All photography dealers and curators have surely asked themselves at some point why the art market undervalues photojournalism as a collectable. After all, they – along with previous generations of Americans and Europeans - learned about photography mainly in the pages of Life, Picture Post, Stern, Geo, National Geographic and local newspapers. Images that speak eloquently about contemporary realities, with the power to unnerve today’s world leaders and enlighten tomorrow’s historians, have a huge audience, even if most art museums and top galleries ignore this fact.
Indeed, such material has never lacked popular appeal or recognition. Susan Meisela’s photograph of New Yorkers agog at the collapsing South Tower of the World Trade Center has been appreciated by far more people than have ever seen Robert Mapplethorpe’s platinum print of a calla lily. Yet the first is clearly labeled in our minds as ”news” and the second as “art,” a difference that can mean a chasm of hundreds of thousands of dollars, as seen in the auction record: Meiselas had fewer than 10 pictures at the auction, none for more than $6,000; a Mapplethorpe calla lily went for $242,700 at Christie’s in 2004.
There are any number of reasons, good or bad, for this striking discrepancy. First and foremost is the incompatibility between newsworthiness and much of what the market values. “What photojournalists do isn’t meant as art, as something to be framed on the wall,”  says dealer Howard Greenberg. Photographers on a story in a dangerous place such as iraq or Afghanistan are there primarily to transmit information, not to create pleasing compositions.
The consequences of the disconnect between the news-reporting and the art-market mentally can be both trivial and profound – as Anne Wilkes Tucker , photography curator and the Museum of Fine Arts, Houston, can testify. Tucker is putting together and exhibition of war images for 2011, a huge project that has necessitated her working with a group of photojournalists she had not known before.
“Very few have representation,” she says. “they don’t know about editions or pricing. One of them asked me what size to make a print I wanted to buy for the collection. They’re concerned that their images are reproduced well. They think about them as objects.”
Tales about from aggrieved dealers who have tried to synchronize gallery schedules with the fitful lives of photojournalists. Greenberg, for instance, tells of mounting an ambitious show by Gilles Peress in 1996, a year after the Museum of Modern Art’s one-man exhibition of the acclaimed French-born New York based photographer, who has covered violent upheavals all over the world for more than 40 years.
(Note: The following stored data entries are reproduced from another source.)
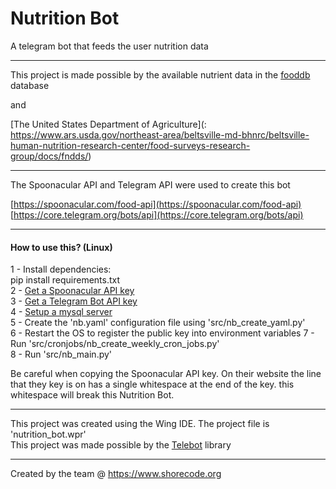 # Nutrition Bot
A telegram bot that feeds the user nutrition data

***
This project is made possible by the available nutrient data in the [fooddb](www.foodb.ca)  database 

and

[The United States Department of Agriculture](: https://www.ars.usda.gov/northeast-area/beltsville-md-bhnrc/beltsville-human-nutrition-research-center/food-surveys-research-group/docs/fndds/) 

***

The Spoonacular API and Telegram API were used to create this bot

[https://spoonacular.com/food-api](https://spoonacular.com/food-api) 
[https://core.telegram.org/bots/api](https://core.telegram.org/bots/api) 


***
####  How to use this? (Linux)
1 - Install dependencies:  
pip install requirements.txt  
2 - [Get a Spoonacular API key](https://spoonacular.com/food-api)  
3 - [Get a Telegram Bot API key](https://core.telegram.org/bots/api)  
4 - [Setup a mysql server](https://dev.mysql.com/doc/mysql-getting-started/en/)   
5 - Create the 'nb.yaml' configuration file using 'src/nb_create_yaml.py'  
6 - Restart the OS to register the public key into environment variables
7 - Run 'src/cronjobs/nb_create_weekly_cron_jobs.py'  
8 - Run 'src/nb_main.py'

Be careful when copying the Spoonacular API key. On their website the line that they key is on has a single whitespace at the end of the key. this whitespace will break this Nutrition Bot.    

***
This project was created using the Wing IDE. The project file is 'nutrition_bot.wpr'  
This project was made possible by the [Telebot](https://github.com/eternnoir/pyTelegramBotAPI) library  

***
Created by the team @ https://www.shorecode.org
“We did a whole wall that mixed different bodies of his work and put a lot of pictures up,” says Greenberg. “But it was terribly painful to get to the finishing line. Gilles drove the staff crazy before the opening. After is was over, we shook hands as friends but agreed it was not the best arrangement for either of us.”
Only a few prints sold. “A lot of his work is very tough,” Greenberg adds. “People just aren’t going to buy it to put on their walls.” Peress’s top price at auction was $2,629, at Christie’s New York in 2004, for a 1972 Northern Ireland street scene.
Tucker knows curators who have waited years to get a print they were promised by photojournalists. She had personal experience, as well. She has admired Spencer Platt’s image of affluent young Lebanese and a red convertible since it was named World Press Photo of the Year, in 2006, and wants to include it in her show. But Platt has yet to deliver a copy to her. “Many [photojournalists] don’t have time for us,” she says “They’re on the next assignment. It’s as much that we don’t fit into their world as they don’t fit into ours.”
Sarah Hasted and William Hunt, of Hasted Hunt, in Chelsea, have championed contemporary work ripped from the headlines, with mixed results. In 2003 they filled the gallery where they used to work, Ricco/Maresca, with a series of recent images by French photographer Luc Delahaye and had unexpectedly good fortune. Dead Taliban Fighter, Delahaye’s monumental (96 by 48 inches) 2001 portrait of a slain solider curled up in an afghan ditch, quickly four prints at $15,000 apiece. Other images were also snapped up.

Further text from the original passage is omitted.